Within the entries below, find the portion that opens with the line containing "Some content changes" and closes with the line containing "text: For content publishers". Retype that portion exactly and only.

── Extracted entries ──

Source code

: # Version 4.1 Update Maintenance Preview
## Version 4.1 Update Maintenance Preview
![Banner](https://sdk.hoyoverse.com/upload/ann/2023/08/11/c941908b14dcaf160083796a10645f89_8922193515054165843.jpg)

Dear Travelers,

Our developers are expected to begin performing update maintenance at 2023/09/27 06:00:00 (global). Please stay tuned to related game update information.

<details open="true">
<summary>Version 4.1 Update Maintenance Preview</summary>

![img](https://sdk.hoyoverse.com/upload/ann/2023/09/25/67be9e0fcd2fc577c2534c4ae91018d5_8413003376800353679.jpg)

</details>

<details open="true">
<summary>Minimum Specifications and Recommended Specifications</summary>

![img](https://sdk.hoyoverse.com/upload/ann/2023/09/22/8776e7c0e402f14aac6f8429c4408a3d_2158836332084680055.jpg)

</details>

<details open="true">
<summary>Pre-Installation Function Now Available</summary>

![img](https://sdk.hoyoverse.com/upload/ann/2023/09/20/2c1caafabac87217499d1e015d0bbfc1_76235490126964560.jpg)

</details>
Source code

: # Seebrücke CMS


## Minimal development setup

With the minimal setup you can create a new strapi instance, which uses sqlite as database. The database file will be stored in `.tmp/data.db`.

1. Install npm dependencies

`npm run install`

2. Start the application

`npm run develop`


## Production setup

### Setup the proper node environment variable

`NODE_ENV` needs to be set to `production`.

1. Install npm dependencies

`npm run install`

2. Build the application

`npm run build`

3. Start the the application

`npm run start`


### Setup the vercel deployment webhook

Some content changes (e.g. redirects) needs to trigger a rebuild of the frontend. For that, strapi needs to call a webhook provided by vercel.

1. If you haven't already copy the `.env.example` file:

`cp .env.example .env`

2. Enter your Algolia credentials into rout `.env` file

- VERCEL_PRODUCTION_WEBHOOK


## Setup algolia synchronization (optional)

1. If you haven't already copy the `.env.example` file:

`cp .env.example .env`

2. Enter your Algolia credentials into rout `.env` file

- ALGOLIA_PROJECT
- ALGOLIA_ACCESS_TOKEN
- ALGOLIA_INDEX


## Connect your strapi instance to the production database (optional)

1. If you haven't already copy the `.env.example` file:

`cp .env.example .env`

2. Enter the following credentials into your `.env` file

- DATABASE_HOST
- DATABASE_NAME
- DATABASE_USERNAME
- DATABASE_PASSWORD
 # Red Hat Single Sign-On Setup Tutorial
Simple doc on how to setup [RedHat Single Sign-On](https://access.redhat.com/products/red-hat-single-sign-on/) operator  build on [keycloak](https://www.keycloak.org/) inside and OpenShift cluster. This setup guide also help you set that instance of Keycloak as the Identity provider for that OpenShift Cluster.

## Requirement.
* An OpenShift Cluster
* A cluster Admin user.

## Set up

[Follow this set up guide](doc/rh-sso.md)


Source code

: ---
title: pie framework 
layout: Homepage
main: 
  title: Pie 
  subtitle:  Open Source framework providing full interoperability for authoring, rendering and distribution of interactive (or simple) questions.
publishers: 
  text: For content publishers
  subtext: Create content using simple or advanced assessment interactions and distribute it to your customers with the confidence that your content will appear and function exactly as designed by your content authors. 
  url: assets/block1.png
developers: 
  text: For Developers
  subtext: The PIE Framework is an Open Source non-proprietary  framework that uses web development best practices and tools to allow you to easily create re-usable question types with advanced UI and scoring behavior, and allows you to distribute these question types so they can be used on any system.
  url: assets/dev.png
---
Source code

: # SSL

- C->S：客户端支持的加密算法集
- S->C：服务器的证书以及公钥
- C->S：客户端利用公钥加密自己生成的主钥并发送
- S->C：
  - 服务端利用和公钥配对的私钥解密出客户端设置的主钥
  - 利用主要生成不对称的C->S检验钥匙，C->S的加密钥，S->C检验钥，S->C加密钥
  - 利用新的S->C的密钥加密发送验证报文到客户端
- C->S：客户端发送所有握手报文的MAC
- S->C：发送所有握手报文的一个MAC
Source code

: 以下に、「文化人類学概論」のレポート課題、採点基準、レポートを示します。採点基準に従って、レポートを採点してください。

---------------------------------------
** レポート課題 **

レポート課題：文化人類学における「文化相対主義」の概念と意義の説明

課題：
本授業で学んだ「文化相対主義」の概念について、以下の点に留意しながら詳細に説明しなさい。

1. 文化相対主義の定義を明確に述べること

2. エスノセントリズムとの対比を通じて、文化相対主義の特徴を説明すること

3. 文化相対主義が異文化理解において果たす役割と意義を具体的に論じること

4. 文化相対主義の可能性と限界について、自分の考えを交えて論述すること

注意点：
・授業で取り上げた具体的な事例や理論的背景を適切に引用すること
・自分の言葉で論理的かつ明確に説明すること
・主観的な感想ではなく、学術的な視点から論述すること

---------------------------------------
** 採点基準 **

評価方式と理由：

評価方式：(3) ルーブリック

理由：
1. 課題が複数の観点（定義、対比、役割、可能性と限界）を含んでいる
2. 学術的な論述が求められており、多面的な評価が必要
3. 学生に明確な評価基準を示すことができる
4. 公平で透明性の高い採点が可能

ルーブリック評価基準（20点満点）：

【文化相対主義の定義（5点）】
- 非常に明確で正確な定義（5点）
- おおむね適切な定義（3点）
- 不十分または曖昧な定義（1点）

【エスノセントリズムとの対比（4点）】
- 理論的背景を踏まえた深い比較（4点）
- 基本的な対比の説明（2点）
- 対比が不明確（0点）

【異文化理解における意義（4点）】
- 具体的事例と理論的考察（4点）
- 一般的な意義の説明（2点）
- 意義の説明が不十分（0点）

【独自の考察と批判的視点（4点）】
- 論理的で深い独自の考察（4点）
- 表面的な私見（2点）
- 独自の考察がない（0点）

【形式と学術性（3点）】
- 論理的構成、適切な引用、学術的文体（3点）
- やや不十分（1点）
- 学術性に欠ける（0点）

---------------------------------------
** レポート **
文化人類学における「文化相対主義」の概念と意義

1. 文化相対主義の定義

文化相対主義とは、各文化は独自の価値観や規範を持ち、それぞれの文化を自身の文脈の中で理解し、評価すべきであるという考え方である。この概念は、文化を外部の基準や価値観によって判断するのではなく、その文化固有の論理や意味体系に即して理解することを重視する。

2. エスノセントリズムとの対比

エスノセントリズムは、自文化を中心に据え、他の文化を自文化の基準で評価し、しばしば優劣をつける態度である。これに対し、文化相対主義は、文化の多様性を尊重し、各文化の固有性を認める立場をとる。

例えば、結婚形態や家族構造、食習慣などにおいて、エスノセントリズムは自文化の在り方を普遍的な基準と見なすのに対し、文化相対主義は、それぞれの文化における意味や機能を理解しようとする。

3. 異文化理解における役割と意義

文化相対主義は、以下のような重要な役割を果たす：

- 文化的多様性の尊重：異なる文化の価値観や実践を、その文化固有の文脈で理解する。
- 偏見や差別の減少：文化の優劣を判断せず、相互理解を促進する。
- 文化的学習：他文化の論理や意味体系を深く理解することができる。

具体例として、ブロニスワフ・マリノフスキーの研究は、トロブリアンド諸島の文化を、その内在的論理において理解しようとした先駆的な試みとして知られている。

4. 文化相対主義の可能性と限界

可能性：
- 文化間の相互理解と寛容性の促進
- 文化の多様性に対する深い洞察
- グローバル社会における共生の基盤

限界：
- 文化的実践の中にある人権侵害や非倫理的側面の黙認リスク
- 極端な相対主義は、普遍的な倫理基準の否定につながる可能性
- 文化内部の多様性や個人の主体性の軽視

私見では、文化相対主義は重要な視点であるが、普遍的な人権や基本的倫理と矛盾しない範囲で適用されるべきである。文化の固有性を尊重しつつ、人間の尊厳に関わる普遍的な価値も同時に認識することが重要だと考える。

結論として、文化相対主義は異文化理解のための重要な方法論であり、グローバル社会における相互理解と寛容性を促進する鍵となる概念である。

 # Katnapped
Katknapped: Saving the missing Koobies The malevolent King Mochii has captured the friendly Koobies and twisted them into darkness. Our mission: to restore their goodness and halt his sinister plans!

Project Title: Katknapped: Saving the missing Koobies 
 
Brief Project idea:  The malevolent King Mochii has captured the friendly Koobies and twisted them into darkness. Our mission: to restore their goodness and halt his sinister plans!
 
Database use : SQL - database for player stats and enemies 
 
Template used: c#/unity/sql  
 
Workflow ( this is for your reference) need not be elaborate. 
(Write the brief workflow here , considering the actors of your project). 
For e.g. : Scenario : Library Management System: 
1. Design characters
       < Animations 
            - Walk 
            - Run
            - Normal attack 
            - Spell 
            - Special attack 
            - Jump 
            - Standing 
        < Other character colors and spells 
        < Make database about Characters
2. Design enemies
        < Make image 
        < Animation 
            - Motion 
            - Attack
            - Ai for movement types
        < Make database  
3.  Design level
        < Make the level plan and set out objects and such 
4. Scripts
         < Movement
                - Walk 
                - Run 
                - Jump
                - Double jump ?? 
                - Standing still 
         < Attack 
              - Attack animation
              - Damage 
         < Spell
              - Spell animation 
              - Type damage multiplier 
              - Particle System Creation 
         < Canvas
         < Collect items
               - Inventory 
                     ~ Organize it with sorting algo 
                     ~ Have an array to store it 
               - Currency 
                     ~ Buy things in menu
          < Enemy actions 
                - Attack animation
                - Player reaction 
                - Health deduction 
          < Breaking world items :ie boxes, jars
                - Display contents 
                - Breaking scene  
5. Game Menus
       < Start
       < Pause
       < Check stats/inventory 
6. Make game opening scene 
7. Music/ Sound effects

───

Expected output:
Some content changes (e.g. redirects) needs to trigger a rebuild of the frontend. For that, strapi needs to call a webhook provided by vercel.

1. If you haven't already copy the `.env.example` file:

`cp .env.example .env`

2. Enter your Algolia credentials into rout `.env` file

- VERCEL_PRODUCTION_WEBHOOK


## Setup algolia synchronization (optional)

1. If you haven't already copy the `.env.example` file:

`cp .env.example .env`

2. Enter your Algolia credentials into rout `.env` file

- ALGOLIA_PROJECT
- ALGOLIA_ACCESS_TOKEN
- ALGOLIA_INDEX


## Connect your strapi instance to the production database (optional)

1. If you haven't already copy the `.env.example` file:

`cp .env.example .env`

2. Enter the following credentials into your `.env` file

- DATABASE_HOST
- DATABASE_NAME
- DATABASE_USERNAME
- DATABASE_PASSWORD
 # Red Hat Single Sign-On Setup Tutorial
Simple doc on how to setup [RedHat Single Sign-On](https://access.redhat.com/products/red-hat-single-sign-on/) operator  build on [keycloak](https://www.keycloak.org/) inside and OpenShift cluster. This setup guide also help you set that instance of Keycloak as the Identity provider for that OpenShift Cluster.

## Requirement.
* An OpenShift Cluster
* A cluster Admin user.

## Set up

[Follow this set up guide](doc/rh-sso.md)


Source code

: ---
title: pie framework 
layout: Homepage
main: 
  title: Pie 
  subtitle:  Open Source framework providing full interoperability for authoring, rendering and distribution of interactive (or simple) questions.
publishers: 
  text: For content publishers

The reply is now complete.